• [Your instructions] Using the data below, return the stretch from the line that contains "re-render all of" through the line that contains "on branches in", both included, exactly as it stands and nothing beyond it.

• [Dataset records]

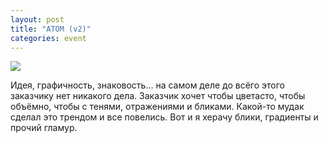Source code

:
 ```yaml
---
layout: post
title: "ATOM (v2)"
categories: event
---
```

![](https://pics.livejournal.com/quillcraft/pic/0017cwgh)

Идея, графичность, знаковость… на самом деле до всёго этого заказчику нет никакого дела. Заказчик хочет чтобы цветасто, чтобы объёмно, чтобы с тенями, отражениями и бликами. Какой-то мудак сделал это трендом и все повелись. Вот и я херачу блики, градиенты и прочий гламур.
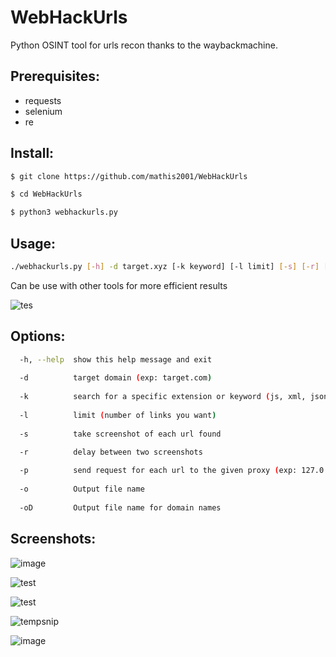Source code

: # WebHackUrls
Python OSINT tool for urls recon thanks to the waybackmachine.

## Prerequisites:

- requests
- selenium
- re

## Install:
```bash
$ git clone https://github.com/mathis2001/WebHackUrls

$ cd WebHackUrls

$ python3 webhackurls.py
```
## Usage:
```bash
./webhackurls.py [-h] -d target.xyz [-k keyword] [-l limit] [-s] [-r] [-p proxy] [-o output] [-oD domain names output]
```
Can be use with other tools for more efficient results

![tes](https://user-images.githubusercontent.com/40497633/170056609-1588032a-9517-4e34-b673-e20425bbe7fe.png)


## Options:
```bash
  -h, --help  show this help message and exit
  
  -d          target domain (exp: target.com)
  
  -k          search for a specific extension or keyword (js, xml, json, pdf... or admin, login, dashboard...)
  
  -l          limit (number of links you want)
  
  -s          take screenshot of each url found
  
  -r          delay between two screenshots

  -p          send request for each url to the given proxy (exp: 127.0.0.1:8080)
  
  -o          Output file name
  
  -oD         Output file name for domain names
```
## Screenshots:
![image](https://user-images.githubusercontent.com/40497633/170048245-33a3c4f8-8e22-4e1b-a952-51c4b09052e5.png)

![test](https://user-images.githubusercontent.com/40497633/170048855-b3bbe235-ea48-424e-a396-fdef19f3f251.png)

![test](https://user-images.githubusercontent.com/40497633/170049348-8390a45e-8ad8-4fae-b127-69ce2205e4cc.png)

![tempsnip](https://user-images.githubusercontent.com/40497633/174833111-6c85556d-ae65-46ba-bed7-15cb71c08143.png)

![image](https://user-images.githubusercontent.com/40497633/218415209-52ddebb5-979f-450f-802c-2cae2fab1cc8.png)




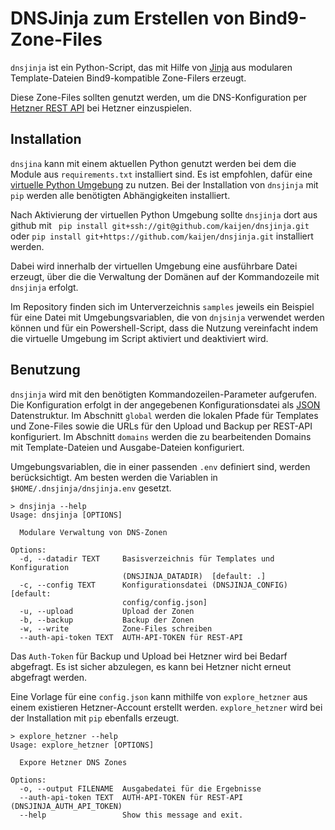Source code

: # DNSJinja zum Erstellen von Bind9-Zone-Files

`dnsjinja` ist ein Python-Script, das mit Hilfe von [Jinja](https://palletsprojects.com/p/jinja/) aus modularen 
Template-Dateien Bind9-kompatible Zone-Filers erzeugt. 

Diese Zone-Files sollten genutzt werden, um die DNS-Konfiguration per [Hetzner REST API](https://dns.hetzner.com/api-docs) bei Hetzner einzuspielen.

## Installation

`dnsjina` kann mit einem aktuellen Python genutzt werden bei dem die Module aus `requirements.txt` installiert sind.
Es ist empfohlen, dafür eine [virtuelle Python Umgebung](https://realpython.com/python-virtual-environments-a-primer/) zu nutzen. Bei der Installation von `dnsjinja` mit `pip` werden alle benötigten Abhängigkeiten installiert.

Nach Aktivierung der virtuellen Python Umgebung sollte `dnsjinja` dort aus github mit
` pip install git+ssh://git@github.com/kaijen/dnsjinja.git` oder `pip install git+https://github.com/kaijen/dnsjinja.git` installiert werden. 

Dabei wird innerhalb der virtuellen Umgebung eine ausführbare Datei erzeugt, über die die Verwaltung der Domänen auf der Kommandozeile mit `dnsjinja` erfolgt.

Im Repository finden sich im Unterverzeichnis `samples` jeweils ein Beispiel für eine Datei mit Umgebungsvariablen, die von `dnjsinja` verwendet werden können und für ein Powershell-Script, dass die Nutzung vereinfacht indem die virtuelle Umgebung im Script aktiviert und deaktiviert wird.

## Benutzung

`dnsjinja` wird mit den benötigten Kommandozeilen-Parameter aufgerufen. Die Konfiguration erfolgt in 
der angegebenen Konfigurationsdatei als [JSON](https://www.json.org/json-en.html) Datenstruktur. 
Im Abschnitt `global` werden die lokalen Pfade für Templates
und Zone-Files sowie die URLs für den Upload und Backup per REST-API konfiguriert. Im Abschnitt `domains` werden die zu
bearbeitenden Domains mit Template-Dateien und Ausgabe-Dateien konfiguriert. 

Umgebungsvariablen, die in  einer passenden `.env` definiert sind, werden berücksichtigt. Am besten werden die Variablen
in `$HOME/.dnsjinja/dnsjinja.env` gesetzt. 

```
> dnsjinja --help
Usage: dnsjinja [OPTIONS]

  Modulare Verwaltung von DNS-Zonen

Options:
  -d, --datadir TEXT     Basisverzeichnis für Templates und Konfiguration
                         (DNSJINJA_DATADIR)  [default: .]
  -c, --config TEXT      Konfigurationsdatei (DNSJINJA_CONFIG)  [default:
                         config/config.json]
  -u, --upload           Upload der Zonen
  -b, --backup           Backup der Zonen
  -w, --write            Zone-Files schreiben
  --auth-api-token TEXT  AUTH-API-TOKEN für REST-API
```

Das `Auth-Token` für Backup und Upload bei Hetzner wird bei Bedarf abgefragt. Es ist sicher abzulegen, es kann
bei Hetzner nicht erneut abgefragt werden.

Eine Vorlage für eine `config.json` kann mithilfe von `explore_hetzner` aus einem existieren Hetzner-Account erstellt werden.
`explore_hetzner` wird bei der Installation mit `pip` ebenfalls erzeugt.

```
> explore_hetzner --help
Usage: explore_hetzner [OPTIONS]

  Expore Hetzner DNS Zones

Options:
  -o, --output FILENAME  Ausgabedatei für die Ergebnisse
  --auth-api-token TEXT  AUTH-API-TOKEN für REST-API (DNSJINJA_AUTH_API_TOKEN)
  --help                 Show this message and exit.
```
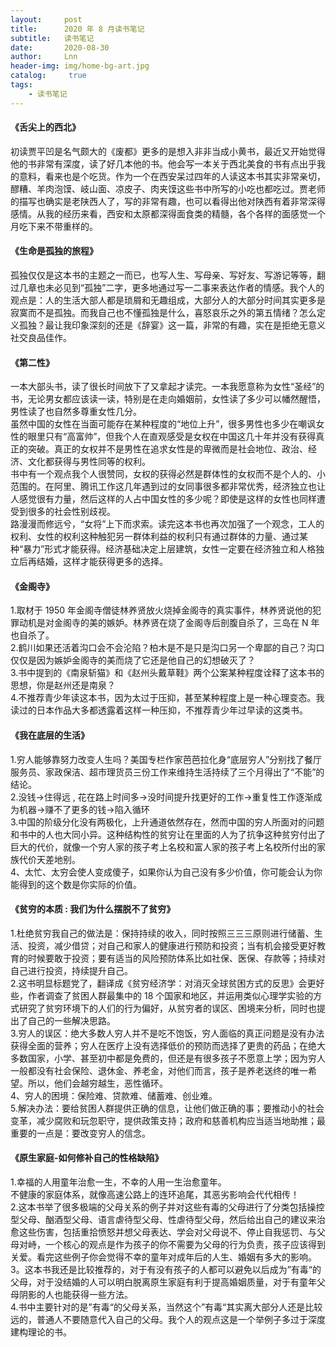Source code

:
 ```yaml
---
layout:     post
title:      2020 年 8 月读书笔记
subtitle:   读书笔记
date:       2020-08-30
author:     Lnn
header-img: img/home-bg-art.jpg
catalog: 	 true
tags:
    - 读书笔记
---
```



#### 《舌尖上的西北》
初读贾平凹是名气颇大的《废都》更多的是想入非非当成小黄书，最近又开始觉得他的书非常有深度，读了好几本他的书。他会写一本关于西北美食的书有点出乎我的意料，看来也是个吃货。作为一个在西安呆过四年的人读这本书其实非常亲切，醪糟、羊肉泡馍、岐山面、凉皮子、肉夹馍这些书中所写的小吃也都吃过。贾老师的描写也确实是老陕西人了，写的非常有趣，也可以看得出他对陕西有着非常深得感情。从我的经历来看，西安和太原都深得面食类的精髓，各个各样的面感觉一个月吃下来不带重样的。

#### 《生命是孤独的旅程》

孤独仅仅是这本书的主题之一而已，也写人生、写母亲、写好友、写游记等等，翻过几章也未必见到“孤独”二字，更多地通过写一二事来表达作者的情感。我个人的观点是：人的生活大部人都是琐屑和无趣组成，大部分人的大部分时间其实更多是寂寞而不是孤独。而我自己也不懂孤独是什么，喜怒哀乐之外的第五情绪？怎么定义孤独？最让我印象深刻的还是《辞宴》这一篇，非常的有趣，实在是拒绝无意义社交良品佳作。

#### 《第二性》
一本大部头书，读了很长时间放下了又拿起才读完。一本我愿意称为女性“圣经”的书，无论男女都应该读一读，特别是在走向婚姻前，女性读了多少可以幡然醒悟，男性读了也自然多尊重女性几分。<br />虽然中国的女性在当面可能存在某种程度的“地位上升”，很多男性也多少在嘲讽女性的眼里只有“高富帅”，但我个人在直观感受是女权在中国这几十年并没有获得真正的突破。真正的女权并不是男性在追求女性是的卑微而是社会地位、政治、经济、文化都获得与男性同等的权利。<br />书中有一个观点我个人很赞同，女权的获得必然是群体性的女权而不是个人的、小范围的。在阿里、腾讯工作这几年遇到过的女同事很多都非常优秀，经济独立也让人感觉很有力量，然后这样的人占中国女性的多少呢？即使是这样的女性也同样遭受到很多的社会性别歧视。<br />路漫漫而修远兮，“女将”上下而求索。读完这本书也再次加强了一个观念，工人的权利、女性的权利这种触犯另一群体利益的权利只有通过群体的力量、通过某种“暴力”形式才能获得。经济基础决定上层建筑，女性一定要在经济独立和人格独立后再结婚，这样才能获得更多的选择。

#### 《金阁寺》
1.取材于 1950 年金阁寺僧徒林养贤放火烧掉金阁寺的真实事件，林养贤说他的犯罪动机是对金阁寺的美的嫉妒。林养贤在烧了金阁寺后剖腹自杀了，三岛在 N 年也自杀了。<br />2.鹤川如果还活着沟口会不会沦陷？柏木是不是只是沟口另一个卑鄙的自己？沟口仅仅是因为嫉妒金阁寺的美而烧了它还是他自己的幻想破灭了？<br />3.书中提到的《南泉斩猫》和《赵州头戴草鞋》两个公案某种程度诠释了这本书的思想，你是赵州还是南泉？<br />4.不推荐青少年读这本书，因为太过于压抑，甚至某种程度上是一种心理变态。我读过的日本作品大多都透露着这样一种压抑，不推荐青少年过早读的这类书。

#### 《我在底层的生活》 
1.穷人能够靠努力改变人生吗？美国专栏作家芭芭拉化身“底层穷人”分别找了餐厅服务员、家政保洁、超市理货员三份工作来维持生活持续了三个月得出了“不能”的结论。<br />2.没钱->住得远 , 花在路上时间多->没时间提升找更好的工作->重复性工作逐渐成为机器->赚不了更多的钱->陷入循环<br />3.中国的阶级分化没有两极化，上升通道依然存在，然而中国的穷人所面对的问题和书中的人也大同小异。这种结构性的贫穷让在里面的人为了抗争这种贫穷付出了巨大的代价，就像一个穷人家的孩子考上名校和富人家的孩子考上名校所付出的家族代价天差地别。<br />4、太忙、太穷会使人变成傻子，如果你认为自己没有多少价值，你可能会认为你能得到的这个数是你实际的价值。

#### 《贫穷的本质 : 我们为什么摆脱不了贫穷》
1.杜绝贫穷我自己的做法是：保持持续的收入，同时按照三三三原则进行储蓄、生活、投资，减少借贷；对自己和家人的健康进行预防和投资；当有机会接受更好教育的时候要敢于投资；要有适当的风险预防体系比如社保、医保、存款等；持续对自己进行投资，持续提升自己。<br />2.这书明显标题党了，翻译成《贫穷经济学：对消灭全球贫困方式的反思》会更好些，作者调查了贫困人群最集中的 18 个国家和地区，并运用类似心理学实验的方式研究了贫穷环境下的人们的行为偏好，从贫穷者的误区、困境来分析，同时也提出了自己的一些解决思路。<br />3.穷人的误区：绝大多数人穷人并不是吃不饱饭，穷人面临的真正问题是没有办法获得全面的营养；穷人在医疗上没有选择低价的预防而选择了更贵的药品；在绝大多数国家，小学、甚至初中都是免费的，但还是有很多孩子不愿意上学；因为穷人一般都没有社会保险、退休金、养老金，对他们而言，孩子是养老送终的唯一希望。所以，他们会越穷越生，恶性循环。<br />4、穷人的困境：保险难、贷款难、储蓄难、创业难。<br />5.解决办法：要给贫困人群提供正确的信息，让他们做正确的事；要推动小的社会变革，减少腐败和玩忽职守，提供政策支持；政府和慈善机构应当适当地助推；最重要的一点是：要改变穷人的信念。

#### 《原生家庭-如何修补自己的性格缺陷》 
1.幸福的人用童年治愈一生，不幸的人用一生治愈童年。<br />不健康的家庭体系，就像高速公路上的连环追尾，其恶劣影响会代代相传！<br />2.这本书举了很多极端的父母关系的例子并对这些有毒的父母进行了分类包括操控型父母、酗酒型父母、语言虐待型父母、性虐待型父母，然后给出自己的建议来治愈这些伤害，包括重拾愤怒并想父母表达、学会对父母说不、停止自我惩罚、与父母对峙，一个核心的观点是作为孩子的你不需要为父母的行为负责，孩子应该得到关爱。看完这些例子你会觉得不幸的童年对成年后的人生、婚姻有多大的影响。<br />3。这本书我还是比较推荐的，对于有没有孩子的人都可以避免以后成为”有毒“的父母，对于没结婚的人可以明白脱离原生家庭有利于提高婚姻质量，对于有童年父母阴影的人也能获得一些方法。<br />4.书中主要针对的是”有毒“的父母关系，当然这个”有毒“其实离大部分人还是比较远的，普通人不要随意代入自己的父母。我个人的观点这是一个举例子多过于深度建构理论的书。
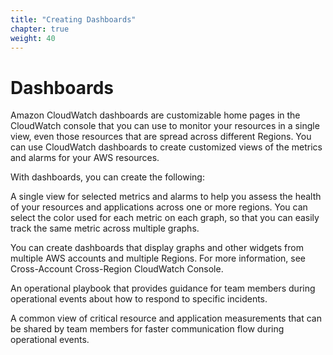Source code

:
 ```yaml
---
title: "Creating Dashboards"
chapter: true
weight: 40
---
```


# Dashboards

Amazon CloudWatch dashboards are customizable home pages in the CloudWatch console that you can use to monitor your resources in a single view, even those resources that are spread across different Regions. You can use CloudWatch dashboards to create customized views of the metrics and alarms for your AWS resources.

With dashboards, you can create the following:

A single view for selected metrics and alarms to help you assess the health of your resources and applications across one or more regions. You can select the color used for each metric on each graph, so that you can easily track the same metric across multiple graphs.

You can create dashboards that display graphs and other widgets from multiple AWS accounts and multiple Regions. For more information, see Cross-Account Cross-Region CloudWatch Console.

An operational playbook that provides guidance for team members during operational events about how to respond to specific incidents.

A common view of critical resource and application measurements that can be shared by team members for faster communication flow during operational events.
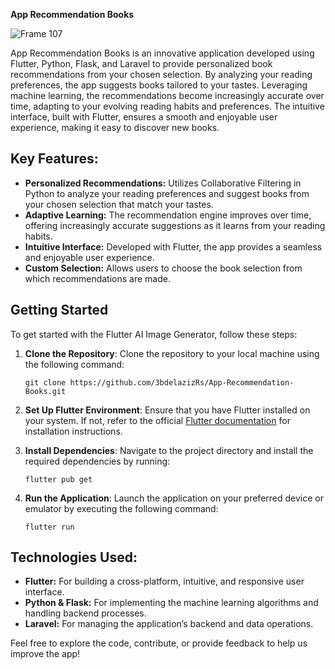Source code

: **App Recommendation Books**


![Frame 107](https://github.com/3bdelazizRs/App-Recommendation-Books/assets/36267465/669ee7c9-5ae9-4b48-9e8d-cfd19af2968d)


App Recommendation Books is an innovative application developed using Flutter, Python, Flask, and Laravel to provide personalized book recommendations from your chosen selection. By analyzing your reading preferences, the app suggests books tailored to your tastes. Leveraging machine learning, the recommendations become increasingly accurate over time, adapting to your evolving reading habits and preferences. The intuitive interface, built with Flutter, ensures a smooth and enjoyable user experience, making it easy to discover new books.

## Key Features:

- **Personalized Recommendations:** Utilizes Collaborative Filtering in Python to analyze your reading preferences and suggest books from your chosen selection that match your tastes.
- **Adaptive Learning:** The recommendation engine improves over time, offering increasingly accurate suggestions as it learns from your reading habits.
- **Intuitive Interface:** Developed with Flutter, the app provides a seamless and enjoyable user experience.
- **Custom Selection:** Allows users to choose the book selection from which recommendations are made.

## Getting Started

To get started with the Flutter AI Image Generator, follow these steps:

1. **Clone the Repository**: Clone the repository to your local machine using the following command:
   ```
   git clone https://github.com/3bdelazizRs/App-Recommendation-Books.git
   ```

2. **Set Up Flutter Environment**: Ensure that you have Flutter installed on your system. If not, refer to the official [Flutter documentation](https://flutter.dev/docs/get-started/install) for installation instructions.

3. **Install Dependencies**: Navigate to the project directory and install the required dependencies by running:
   ```
   flutter pub get
   ```

4. **Run the Application**: Launch the application on your preferred device or emulator by executing the following command:
   ```
   flutter run
   ```

## Technologies Used:

- **Flutter:** For building a cross-platform, intuitive, and responsive user interface.
- **Python & Flask:** For implementing the machine learning algorithms and handling backend processes.
- **Laravel:** For managing the application’s backend and data operations.

Feel free to explore the code, contribute, or provide feedback to help us improve the app!
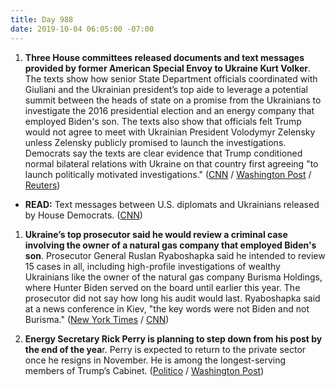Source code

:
 ```yaml
---
title: Day 988
date: 2019-10-04 06:05:00 -07:00
---
```


1. **Three House committees released documents and text messages provided by former American Special Envoy to Ukraine Kurt Volker**. The texts show how senior State Department officials coordinated with Giuliani and the Ukrainian president’s top aide to leverage a potential summit between the heads of state on a promise from the Ukrainians to investigate the 2016 presidential election and an energy company that employed Biden's son. The texts also show that officials felt Trump would not agree to meet with Ukrainian President Volodymyr Zelensky unless Zelensky publicly promised to launch the investigations. Democrats say the texts are clear evidence that Trump conditioned normal bilateral relations with Ukraine on that country first agreeing "to launch politically motivated investigations." ([CNN](https://www.cnn.com/2019/10/03/politics/chairs-on-volker/index.html) / [Washington Post](https://www.washingtonpost.com/world/national-security/this-is-when-the-inquiry-gets-real-former-us-special-envoy-to-ukraine-testifies-in-impeachment-probe-today/2019/10/03/51365c1b-5a01-4e44-872a-299b67949a5e_story.html) / [Reuters](https://www.reuters.com/article/us-usa-trump-whistleblower-committees-idUSKBN1WJ0CS))

* **READ:** Text messages between U.S. diplomats and Ukrainians released by House Democrats. ([CNN](https://www.cnn.com/2019/10/03/politics/chairs-on-volker/index.html))

1. **Ukraine’s top prosecutor said he would review a criminal case involving the owner of a natural gas company that employed Biden's son**. Prosecutor General Ruslan Ryaboshapka said he intended to review 15 cases in all, including high-profile investigations of wealthy Ukrainians like the owner of the natural gas company Burisma Holdings, where Hunter Biden served on the board until earlier this year. The prosecutor did not say how long his audit would last. Ryaboshapka said at a news conference in Kiev, "the key words were not Biden and not Burisma." ([New York Times](https://www.nytimes.com/2019/10/04/world/europe/ukraine-biden-burisma.html) / [CNN](https://www.cnn.com/2019/10/04/politics/ukraine-investigations-biden-son-review-intl/index.html))

2. **Energy Secretary Rick Perry is planning to step down from his post by the end of the yea**r. Perry is expected to return to the private sector once he resigns in November. He is among the longest-serving members of Trump’s Cabinet. ([Politico](https://www.politico.com/news/2019/10/03/rick-perry-expected-to-resign-000189) / [Washington Post](https://www.washingtonpost.com/climate-environment/rick-perry-planning-to-step-down-as-energy-secretary-by-year-end/2019/10/03/c3747e20-d4a5-11e9-86ac-0f250cc91758_story.html))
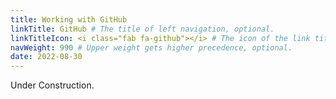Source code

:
 ```yaml
---
title: Working with GitHub
linkTitle: GitHub # The title of left navigation, optional.
linkTitleIcon: <i class="fab fa-github"></i> # The icon of the link title, optional.
navWeight: 990 # Upper weight gets higher precedence, optional.
date: 2022-08-30
---
```


Under Construction.
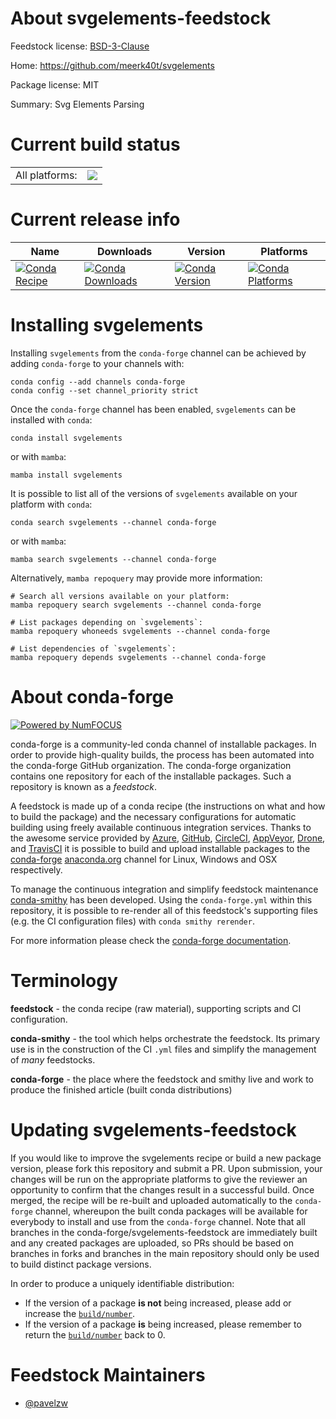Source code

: About svgelements-feedstock
===========================

Feedstock license: [BSD-3-Clause](https://github.com/conda-forge/svgelements-feedstock/blob/main/LICENSE.txt)

Home: https://github.com/meerk40t/svgelements

Package license: MIT

Summary: Svg Elements Parsing

Current build status
====================


<table><tr><td>All platforms:</td>
    <td>
      <a href="https://dev.azure.com/conda-forge/feedstock-builds/_build/latest?definitionId=18215&branchName=main">
        <img src="https://dev.azure.com/conda-forge/feedstock-builds/_apis/build/status/svgelements-feedstock?branchName=main">
      </a>
    </td>
  </tr>
</table>

Current release info
====================

| Name | Downloads | Version | Platforms |
| --- | --- | --- | --- |
| [![Conda Recipe](https://img.shields.io/badge/recipe-svgelements-green.svg)](https://anaconda.org/conda-forge/svgelements) | [![Conda Downloads](https://img.shields.io/conda/dn/conda-forge/svgelements.svg)](https://anaconda.org/conda-forge/svgelements) | [![Conda Version](https://img.shields.io/conda/vn/conda-forge/svgelements.svg)](https://anaconda.org/conda-forge/svgelements) | [![Conda Platforms](https://img.shields.io/conda/pn/conda-forge/svgelements.svg)](https://anaconda.org/conda-forge/svgelements) |

Installing svgelements
======================

Installing `svgelements` from the `conda-forge` channel can be achieved by adding `conda-forge` to your channels with:

```
conda config --add channels conda-forge
conda config --set channel_priority strict
```

Once the `conda-forge` channel has been enabled, `svgelements` can be installed with `conda`:

```
conda install svgelements
```

or with `mamba`:

```
mamba install svgelements
```

It is possible to list all of the versions of `svgelements` available on your platform with `conda`:

```
conda search svgelements --channel conda-forge
```

or with `mamba`:

```
mamba search svgelements --channel conda-forge
```

Alternatively, `mamba repoquery` may provide more information:

```
# Search all versions available on your platform:
mamba repoquery search svgelements --channel conda-forge

# List packages depending on `svgelements`:
mamba repoquery whoneeds svgelements --channel conda-forge

# List dependencies of `svgelements`:
mamba repoquery depends svgelements --channel conda-forge
```


About conda-forge
=================

[![Powered by
NumFOCUS](https://img.shields.io/badge/powered%20by-NumFOCUS-orange.svg?style=flat&colorA=E1523D&colorB=007D8A)](https://numfocus.org)

conda-forge is a community-led conda channel of installable packages.
In order to provide high-quality builds, the process has been automated into the
conda-forge GitHub organization. The conda-forge organization contains one repository
for each of the installable packages. Such a repository is known as a *feedstock*.

A feedstock is made up of a conda recipe (the instructions on what and how to build
the package) and the necessary configurations for automatic building using freely
available continuous integration services. Thanks to the awesome service provided by
[Azure](https://azure.microsoft.com/en-us/services/devops/), [GitHub](https://github.com/),
[CircleCI](https://circleci.com/), [AppVeyor](https://www.appveyor.com/),
[Drone](https://cloud.drone.io/welcome), and [TravisCI](https://travis-ci.com/)
it is possible to build and upload installable packages to the
[conda-forge](https://anaconda.org/conda-forge) [anaconda.org](https://anaconda.org/)
channel for Linux, Windows and OSX respectively.

To manage the continuous integration and simplify feedstock maintenance
[conda-smithy](https://github.com/conda-forge/conda-smithy) has been developed.
Using the ``conda-forge.yml`` within this repository, it is possible to re-render all of
this feedstock's supporting files (e.g. the CI configuration files) with ``conda smithy rerender``.

For more information please check the [conda-forge documentation](https://conda-forge.org/docs/).

Terminology
===========

**feedstock** - the conda recipe (raw material), supporting scripts and CI configuration.

**conda-smithy** - the tool which helps orchestrate the feedstock.
                   Its primary use is in the construction of the CI ``.yml`` files
                   and simplify the management of *many* feedstocks.

**conda-forge** - the place where the feedstock and smithy live and work to
                  produce the finished article (built conda distributions)


Updating svgelements-feedstock
==============================

If you would like to improve the svgelements recipe or build a new
package version, please fork this repository and submit a PR. Upon submission,
your changes will be run on the appropriate platforms to give the reviewer an
opportunity to confirm that the changes result in a successful build. Once
merged, the recipe will be re-built and uploaded automatically to the
`conda-forge` channel, whereupon the built conda packages will be available for
everybody to install and use from the `conda-forge` channel.
Note that all branches in the conda-forge/svgelements-feedstock are
immediately built and any created packages are uploaded, so PRs should be based
on branches in forks and branches in the main repository should only be used to
build distinct package versions.

In order to produce a uniquely identifiable distribution:
 * If the version of a package **is not** being increased, please add or increase
   the [``build/number``](https://docs.conda.io/projects/conda-build/en/latest/resources/define-metadata.html#build-number-and-string).
 * If the version of a package **is** being increased, please remember to return
   the [``build/number``](https://docs.conda.io/projects/conda-build/en/latest/resources/define-metadata.html#build-number-and-string)
   back to 0.

Feedstock Maintainers
=====================

* [@pavelzw](https://github.com/pavelzw/)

• [Solution]
Using the ``conda-forge.yml`` within this repository, it is possible to re-render all of
this feedstock's supporting files (e.g. the CI configuration files) with ``conda smithy rerender``.

For more information please check the [conda-forge documentation](https://conda-forge.org/docs/).

Terminology
===========

**feedstock** - the conda recipe (raw material), supporting scripts and CI configuration.

**conda-smithy** - the tool which helps orchestrate the feedstock.
                   Its primary use is in the construction of the CI ``.yml`` files
                   and simplify the management of *many* feedstocks.

**conda-forge** - the place where the feedstock and smithy live and work to
                  produce the finished article (built conda distributions)


Updating svgelements-feedstock
==============================

If you would like to improve the svgelements recipe or build a new
package version, please fork this repository and submit a PR. Upon submission,
your changes will be run on the appropriate platforms to give the reviewer an
opportunity to confirm that the changes result in a successful build. Once
merged, the recipe will be re-built and uploaded automatically to the
`conda-forge` channel, whereupon the built conda packages will be available for
everybody to install and use from the `conda-forge` channel.
Note that all branches in the conda-forge/svgelements-feedstock are
immediately built and any created packages are uploaded, so PRs should be based
on branches in forks and branches in the main repository should only be used to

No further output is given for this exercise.